Dave pun bimbang. Di saat yang sama ia juga mendapat tawaran dari profesor asal Amerika Serikat, Reed Wadley, untuk melanjutkan kuliah di Universitas Missouri. Sejak 2001, Dave memang rutin berkorespondensi dengan Reed via surat elektronik. Dave kerap memberi bahan tambahan untuk penelitian Reed soal perbatasan Kalimantan Barat dengan Serawak.
Namun, saat Dave menjelaskan duduk permasalahan dan kebimbangannya, Reed justru dengan senang hati mendukungnya untuk pergi ke Kyoto. Itu karena menurutnya Kyoto adalah tempat yang tepat untuk meneliti kajian Dave selama ini, perbatasan Indonesia-Malaysia.

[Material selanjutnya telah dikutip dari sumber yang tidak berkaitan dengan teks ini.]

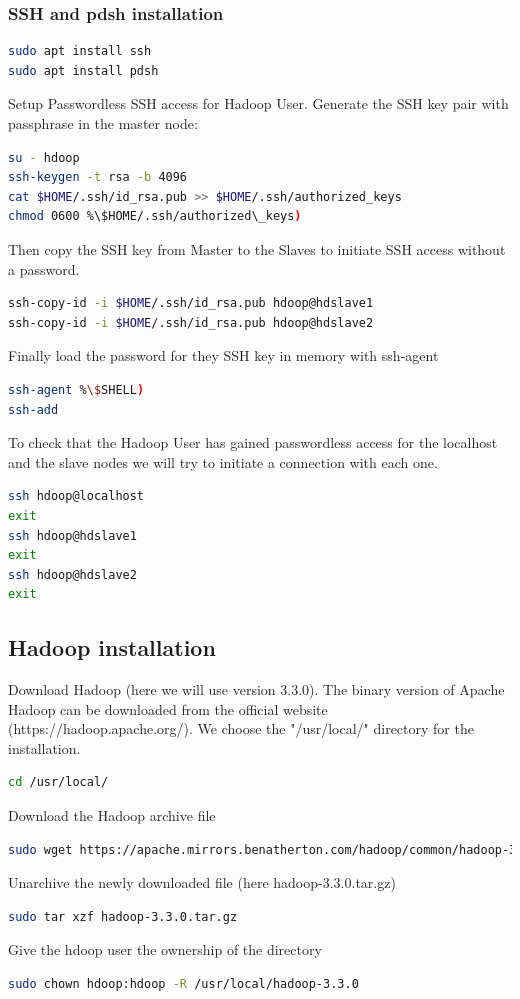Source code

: \documentclass[12pt,english]{book}
\begin{document}
\subsubsection{SSH and pdsh installation}


\begin{lstlisting}[language=bash, frame=single]
sudo apt install ssh
sudo apt install pdsh
\end{lstlisting}

Setup Passwordless SSH access for Hadoop User.
Generate the SSH key pair with passphrase in the master node:
\begin{lstlisting}[language=bash, frame=single]
su - hdoop
ssh-keygen -t rsa -b 4096
cat $HOME/.ssh/id_rsa.pub >> $HOME/.ssh/authorized_keys
chmod 0600 %\$HOME/.ssh/authorized\_keys)
\end{lstlisting}
Then copy the SSH key from Master to the Slaves to initiate SSH access without a password.
\begin{lstlisting}[language=bash, frame=single]
ssh-copy-id -i $HOME/.ssh/id_rsa.pub hdoop@hdslave1
ssh-copy-id -i $HOME/.ssh/id_rsa.pub hdoop@hdslave2
\end{lstlisting}
Finally load the password for they SSH key in memory with ssh-agent
\begin{lstlisting}[language=bash, frame=single]
ssh-agent %\$SHELL)
ssh-add
\end{lstlisting}
To check that the Hadoop User has gained passwordless access for the localhost and the slave nodes we will try to initiate a connection with each one.
\begin{lstlisting}[language=bash, frame=single]
ssh hdoop@localhost
exit
ssh hdoop@hdslave1
exit
ssh hdoop@hdslave2
exit
\end{lstlisting}



\subsection{Hadoop installation}


Download Hadoop (here we will use version 3.3.0).
The binary version of Apache Hadoop can be downloaded from the official website (https://hadoop.apache.org/).
We choose the "/usr/local/" directory for the installation.
\begin{lstlisting}[language=bash, frame=single]
cd /usr/local/
\end{lstlisting}
Download the Hadoop archive file
\begin{lstlisting}[language=bash, frame=single]
sudo wget https://apache.mirrors.benatherton.com/hadoop/common/hadoop-3.3.0/hadoop-3.3.0.tar.gz
\end{lstlisting}
Unarchive the newly downloaded file (here hadoop-3.3.0.tar.gz)
\begin{lstlisting}[language=bash, frame=single]
sudo tar xzf hadoop-3.3.0.tar.gz
\end{lstlisting}
Give the hdoop user the ownership of the directory
\begin{lstlisting}[language=bash, frame=single]
sudo chown hdoop:hdoop -R /usr/local/hadoop-3.3.0
\end{lstlisting}
\end{document}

Alhasil, Dave berangkat ke Jepang pada 2004 dan menyelesaikan studi S3 pada 2008. Saat awal belajar di sana, ada satu pesan dari Noboru yang begitu diingatnya, “Saya tidak mau kamu seperti mahasiswa doktoral Indonesia lainnya. Mereka biasanya jauh-jauh ke luar negeri untuk mengejar dan mempelajari Indonesia, padahal fokus kajiannya adalah Asia Tenggara.”
“Saya mau kamu fokusnya soal perbatasan di Serawak.”
Sepulangnya dari Jepang, Dave memutuskan bekerja sebagai peneliti lepas terlebih dahulu selama setahun. Alasannya, ia ingin rehat sejenak dari tuntutan penelitian dan penulisan yang begitu intens selama berada di Jepang. Apalagi, ia adalah mahasiswa dari program beasiswa yang wajib lulus tepat waktu.
Saat itulah Dave mulai bermusik kembali bersama kawan-kawannya. Ia sempat ikut manggung beberapa kali bersama band SimakDialog yang beranggotakan Riza Arshad, Tohpati dan lainnya. Selain itu, ia juga kerap membantu beberapa proyek musisi Anda “Bunga” Perdana bersama band Mata Jiwa.
Lalu Dave pun bekerja sambilan untuk World Wide Fund for Nature dan International Catholic Migration Commission (ICMC). Banyak pengalaman berharga yang ia temui saat bekerja untuk ICMC.
“Pada awal 2010 saya ke Sabah untuk ICMC. Kita mewawancarai perempuan, pekerja seks, germo, buruh kelapa sawit untuk membuat sebuah panduan untuk aparat kepolisian Malaysia agar mereka jadi lebih peka dalam menangani kasus perdagangan manusia,” kata Dave.
Memang, banyak buruh atau pekerja seks komersial asal Indonesia yang diperdagangkan ke wilayah perbatasan Malaysia. Di sana, mereka bekerja tanpa kejelasan status kewarganegaraan dan kerap ditangkap oleh aparat hukum setempat.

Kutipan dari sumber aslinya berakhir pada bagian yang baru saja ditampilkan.